O Job, Where Art Thou?

Since I’ve been jobless for nearly eight months, my job search motivation fluctuates. Now that I’m not as overwhelmed, I look several times a day. The problem is most of the jobs aren’t what I really want, and I’ve already made that mistake once.

The other day my husband and I watched the Netflix documentary, The Social Dilemma. It discusses how our phones and social media are designed to be addictive, and how we all see alternate realities online. When we finished watching, my husband said, “They should play that every year in schools.”

Since graduating college, I’ve learned that we are behind our own destruction; not only are we the cause of it, but we can’t change fast enough to fix it. Climate change is a great example. The more we sit and argue about it, the less time we have to make a difference. It’ll be easy to see the destruction in twenty years to fifty years. By then I’ll be forty or seventy, and I’ll be apologizing to my kids and grandkids for not doing more to keep this world healthy for them.

 With technology, we may never change unless we start passing laws to reign in social media and marketing. Companies know more about us than we will ever know about them; although that’s scary, it’s not as morbidly frightetning as knowing the devices we spend hours a day with are their tool to take our money and time.

I believe capitalism is ruining the fundamentals of human interaction and intelligence. The American Dream is a warped fragment of what it should’ve been. I think almost everyone from Millennials to Gen Z want to grow up to be rich and famous, and where’s the substance in that?

Here’s an article I found from Business Insider: click here. It tells us that Gen Z is going to be the largest consumer population we’ve seen. That seems more like a badge of shame, and I’m fearful each generation will only get worse.

How can we limit being consumers? Technology has made it nearly impossible to go one hour a day without being thrown an ad. Unplugging by leaving our phones somewhere else or silencing our notifications can help. I think the guy with dreadlocks on The Social Dilemma said something about don’t click on the recommendations like suggested videos, games, apps, songs, anything. (The people interviewed seemed reliable since they all worked at the massive corporations like Google, Facebook, Twitter, and Instagram.)
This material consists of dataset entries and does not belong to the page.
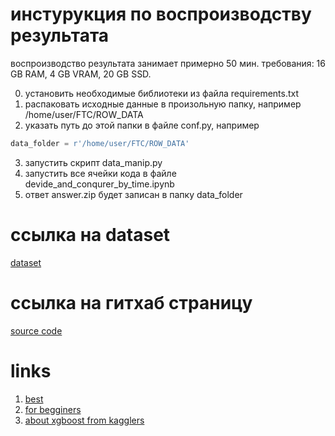 # инстурукция по воспроизводству результата  

воспроизводство результата занимает примерно 50 мин.
требования: 16 GB RAM, 4 GB VRAM, 20 GB SSD.  

0. установить необходимые библиотеки из файла requirements.txt  
1. распаковать исходные данные в произольную папку, например /home/user/FTC/ROW_DATA
2. указать путь до этой папки в файле conf.py, например 
```python
data_folder = r'/home/user/FTC/ROW_DATA'
```
3. запустить скрипт data_manip.py  
4. запустить все ячейки кода в файле devide_and_conqurer_by_time.ipynb
5. ответ answer.zip будет записан в папку data_folder 


# ссылка на dataset  

[dataset](https://www.kaggle.com/datasets/repnikovpavel/financialdatabinaryclassificationtargetauc)

# ссылка на гитхаб страницу

[source code](https://github.com/RepnikovPavel/FinancialData)




# links  
1. [best](https://www.youtube.com/watch?v=NVKDSNM702k)
2. [for begginers](https://www.youtube.com/live/xfKui8OR2dc?feature=share)
3. [about xgboost from kagglers](https://www.kaggle.com/code/bextuychiev/20-burning-xgboost-faqs-answered-to-use-like-a-pro)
I know unplugging seems absurd, especially to those people who do business through their phone. I suggest buying a cheap Tracfone for work purposes. Somehow we have to limit our time on the internet, but our lives feed off it. We go there for information and comfort. We go there to consume and be consumed.

Thankfully while I scroll for jobs, ads aren’t popping up at me. All the companies are advertising for their positions though. If you read my “Why Blogging” post, then you’ll know they can even be deceptive.

The problem I have with ZipRecruiter is it shows me the same type of job despite me clicking on their frowny face to tell them I’m not satisfied with those results. It took me until September to realize I don’t want anything to do with marketing, yet the only jobs that popped up were marketing. I tried to weed those out of my listings, but now I only get shown jobs for customer service.

I most likely applied for one customer service job since I’m desperate. That didn’t mean I only want to see that one job category. I can’t have a conversation with my computer or app saying I want to be shown a variety of jobs, and it’s frustrating.

I wonder if Zip Recruiter works the same as social media platforms. It assumes an identity of you after a few clicks and takes off running with it. This website doesn’t seem to understand I’m a multi-faceted human being that wants more than one job type. Let alone the fact that writing jobs are non-existent on the site unless it’s for medical, technical, marketing, or law.

Maybe I’m not using the website and app correctly, but why should I have to figure out how to correctly use it to get what I’m looking for? That should be their job. It seems they let the computers do the hard work, which takes away from the quality of the results.

On the plus side, they estimate the unemployment rate may skyrocket soon, so perhaps companies like Zip Recruiter will develop better algorithms when the consumer base is doubled.